Only the number is needed: how many lines in the entries below contain the string "with"?

*Stored data entries*:
[Start of Attachment]
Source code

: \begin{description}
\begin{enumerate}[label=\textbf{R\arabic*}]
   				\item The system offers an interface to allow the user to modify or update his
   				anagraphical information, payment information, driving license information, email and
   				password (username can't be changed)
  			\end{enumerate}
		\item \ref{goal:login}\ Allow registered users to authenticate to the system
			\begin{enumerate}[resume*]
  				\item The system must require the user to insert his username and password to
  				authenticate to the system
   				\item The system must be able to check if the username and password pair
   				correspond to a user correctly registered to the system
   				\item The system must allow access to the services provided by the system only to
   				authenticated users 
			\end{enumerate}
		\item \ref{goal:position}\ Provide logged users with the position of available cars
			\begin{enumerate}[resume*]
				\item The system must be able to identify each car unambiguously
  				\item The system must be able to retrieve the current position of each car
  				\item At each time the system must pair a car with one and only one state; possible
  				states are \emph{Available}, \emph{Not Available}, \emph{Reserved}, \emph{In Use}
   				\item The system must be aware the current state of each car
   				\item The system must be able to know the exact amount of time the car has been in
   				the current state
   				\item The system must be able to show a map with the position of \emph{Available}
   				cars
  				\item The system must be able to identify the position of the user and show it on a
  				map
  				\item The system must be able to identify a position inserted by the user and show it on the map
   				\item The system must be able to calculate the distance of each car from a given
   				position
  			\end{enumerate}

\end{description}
[End of Attachment]
*TASK ANSWER*: 3